"Dark matter was invoked decades ago to explain why galaxies hold together. Given regular matter alone, galaxies might never have formed, and today they would fly apart. So there must be some unknown stuff that forms invisible clumps to act as gravitational glue. Dark energy hit the scene in the late 1990s when astronomers discovered the universe is not just expanding, but racing out at an ever-faster pace. Some hidden force, a sort of anti-gravity, must be pushing galaxies apart from one another in this accelerated expansion.
K-essence (kinetic-energy-driven quintessence) changes behavior over time in Scherrer’s (theorist) model, clumping early on to help form galaxies, and now forcing the universe apart. Right now, dark matter has a density that decreases as the universe expands, he explained, while dark energy has a density that stays constant as the universe expands.

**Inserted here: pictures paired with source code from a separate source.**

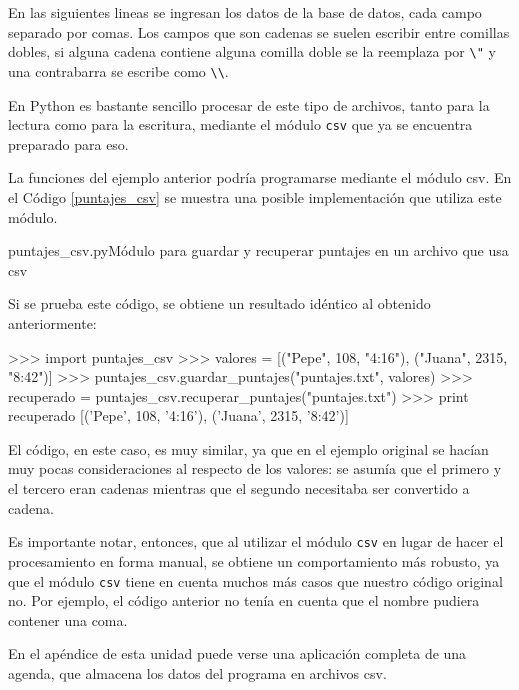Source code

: En las siguientes lineas se ingresan los datos de la base de datos, cada
campo separado por comas. Los campos que son cadenas se suelen escribir
entre comillas dobles, si alguna cadena contiene alguna comilla doble se la
reemplaza por \verb!\"! y una contrabarra se escribe como \verb!\\!. 

En Python es bastante sencillo procesar de este tipo de archivos, tanto
para la lectura como para la escritura, mediante el módulo \verb!csv! que
ya se encuentra preparado para eso.

La funciones del ejemplo anterior podría programarse mediante el módulo
csv.  En el Código \ref{puntajes_csv} se muestra una posible implementación
que utiliza este módulo.

\begin{codigo}{puntajes\_csv.py}{Módulo para guardar y recuperar puntajes en un archivo que usa csv}
\label{puntajes_csv}

\end{codigo}

Si se prueba este código, se obtiene un resultado idéntico al obtenido
anteriormente:

\begin{codigo-python-sn}
>>> import puntajes_csv
>>> valores = [("Pepe", 108, "4:16"), ("Juana", 2315, "8:42")]
>>> puntajes_csv.guardar_puntajes("puntajes.txt", valores)
>>> recuperado = puntajes_csv.recuperar_puntajes("puntajes.txt")
>>> print recuperado
[('Pepe', 108, '4:16'), ('Juana', 2315, '8:42')]
\end{codigo-python-sn}

El código, en este caso, es muy similar, ya que en el ejemplo original se
hacían muy pocas consideraciones al respecto de los valores: se asumía que
el primero y el tercero eran cadenas mientras que el segundo necesitaba ser
convertido a cadena.

\begin{observacion}
Es importante notar, entonces, que al utilizar el módulo \lstinline!csv!
en lugar de hacer el procesamiento en forma manual, se obtiene un
comportamiento más robusto, ya que el módulo \lstinline!csv! tiene en
cuenta muchos más casos que nuestro código original no. Por ejemplo, el
código anterior no tenía en cuenta que el nombre pudiera contener una coma.
\end{observacion}

En el apéndice de esta unidad puede verse una aplicación completa de una
agenda, que almacena los datos del programa en archivos csv.

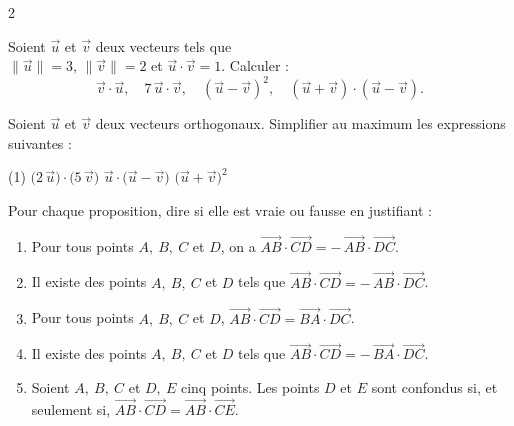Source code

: \documentclass[a4paper,12pt]{article}
\begin{document}
\begin{multicols}{2}
  \begin{exercice}[title=Exercice 8 $\star\star$ { [Calculer] }]{}{}
    Soient \(\vec{u}\) et \(\vec{v}\) deux vecteurs tels que \\
    \(\|\vec{u}\| = 3\), \(\|\vec{v}\| = 2\) et \(\vec{u}\cdot\vec{v} = 1\).
    Calculer :
    \[
      \vec{v}\cdot\vec{u},
      \quad 7\,\vec{u}\cdot\vec{v},
      \quad (\vec{u} - \vec{v})^2,
      \quad (\vec{u} + \vec{v})\cdot(\vec{u} - \vec{v}).
    \]
  \end{exercice}

  \begin{exercice}[title=Exercice 9 $\star\star$ { [Calculer] }]{}{}
    Soient \(\vec{u}\) et \(\vec{v}\) deux vecteurs orthogonaux. Simplifier au maximum les expressions suivantes :
    \begin{tasks}[style=itemize](1)
      \task \(\bigl(2\,\vec{u}\bigr)\cdot\bigl(5\,\vec{v}\bigr)\)
      \task \(\vec{u}\cdot\bigl(\vec{u} - \vec{v}\bigr)\)
      \task \(\bigl(\vec{u} + \vec{v}\bigr)^2\)
    \end{tasks}
  \end{exercice}

  \begin{exercice}[title=Exercice 10 $\star\star$ { [Raisonner] }]{}{}
    Pour chaque proposition, dire si elle est vraie ou fausse en justifiant :
    \begin{enumerate}
      \item Pour tous points \(A,\ B,\ C\) et \(D\), on a \(\overrightarrow{AB}\cdot\overrightarrow{CD} = -\,\overrightarrow{AB}\cdot\overrightarrow{DC}\).
      \item Il existe des points \(A,\ B,\ C\) et \(D\) tels que \(\overrightarrow{AB}\cdot\overrightarrow{CD} = -\,\overrightarrow{AB}\cdot\overrightarrow{DC}\).
      \item Pour tous points \(A,\ B,\ C\) et \(D\), \(\overrightarrow{AB}\cdot\overrightarrow{CD} = \overrightarrow{BA}\cdot\overrightarrow{DC}\).
      \item Il existe des points \(A,\ B,\ C\) et \(D\) tels que \(\overrightarrow{AB}\cdot\overrightarrow{CD} = -\,\overrightarrow{BA}\cdot\overrightarrow{DC}\).
      \item Soient \(A,\ B,\ C\) et \(D,\ E\) cinq points. Les points \(D\) et \(E\) sont confondus si, et seulement si, \(\overrightarrow{AB}\cdot\overrightarrow{CD} = \overrightarrow{AB}\cdot\overrightarrow{CE}\).
    \end{enumerate}
  \end{exercice}


\end{multicols}
\end{document}
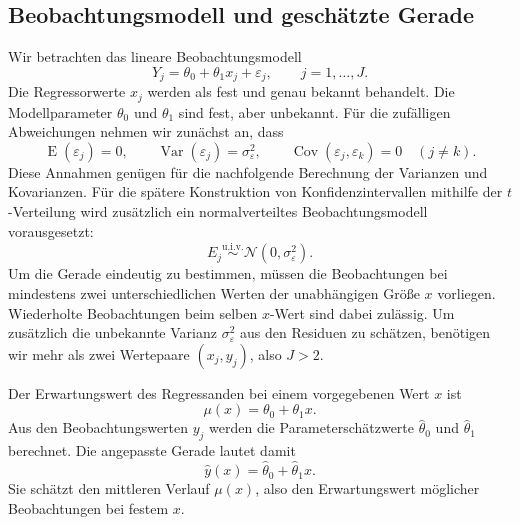 \subsection{Beobachtungsmodell und geschätzte Gerade}

Wir betrachten das lineare Beobachtungsmodell
\begin{equation}
  Y_j = \theta_0+\theta_1 x_j+\varepsilon_j,
  \qquad j=1,\ldots,J.
  \label{eq:band_beobachtungsmodell}
\end{equation}
Die Regressorwerte $x_j$ werden als fest und genau bekannt behandelt.
Die Modellparameter $\theta_0$ und $\theta_1$ sind fest, aber unbekannt.
Für die zufälligen Abweichungen nehmen wir zunächst an, dass
\begin{equation}
  \operatorname{E}(\varepsilon_j)=0,\qquad
  \operatorname{Var}(\varepsilon_j)=\sigma_\varepsilon^2,\qquad
  \operatorname{Cov}(\varepsilon_j,\varepsilon_k)=0\quad(j\ne k).
  \label{eq:band_momentannahmen}
\end{equation}
Diese Annahmen genügen für die nachfolgende Berechnung der Varianzen
und Kovarianzen. Für die spätere Konstruktion von Konfidenzintervallen
mithilfe der $t$-Verteilung wird zusätzlich ein normalverteiltes
Beobachtungsmodell vorausgesetzt:
\begin{equation}
  E_j\overset{\mathrm{u.i.v.}}{\sim}
  \mathcal{N}(0,\sigma_\varepsilon^2).
  \label{eq:band_normalmodell}
\end{equation}
Um die Gerade eindeutig zu bestimmen, müssen die Beobachtungen
bei mindestens zwei unterschiedlichen Werten der unabhängigen
Größe $x$ vorliegen. Wiederholte Beobachtungen beim selben
$x$-Wert sind dabei zulässig. Um zusätzlich die unbekannte
Varianz $\sigma_\varepsilon^2$ aus den Residuen zu schätzen, benötigen
wir mehr als zwei Wertepaare $(x_j,y_j)$, also $J>2$.


Der Erwartungswert des Regressanden bei einem vorgegebenen Wert $x$
ist
\begin{equation}
  \mu(x)=\theta_0+\theta_1 x.
\end{equation}
Aus den Beobachtungswerten $y_j$ werden die Parameterschätzwerte
$\widehat{\theta}_0$ und $\widehat{\theta}_1$ berechnet. Die angepasste
Gerade lautet damit
\begin{equation}
  \widehat{y}(x)
  =\widehat{\theta}_0+\widehat{\theta}_1 x.
  \label{eq:band_geschaetzte_gerade}
\end{equation}
Sie schätzt den mittleren Verlauf $\mu(x)$, also den Erwartungswert
möglicher Beobachtungen bei festem $x$.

There is one glaring problem with the idea, which Scherrer admits to. It implies that we live at a very special moment in time when the energy densities of dark matter and dark energy are roughly equal. Scientists hate coincidences.

Britt, Robert Roy. Dark Matter and Dark Energy: One and the Same?
July 12, 2004. Space.com - Science
I like the comment about scientists hating coincidences. There are so many coincidences in nature that forces our common sense to acknowledge the existance and presence of God.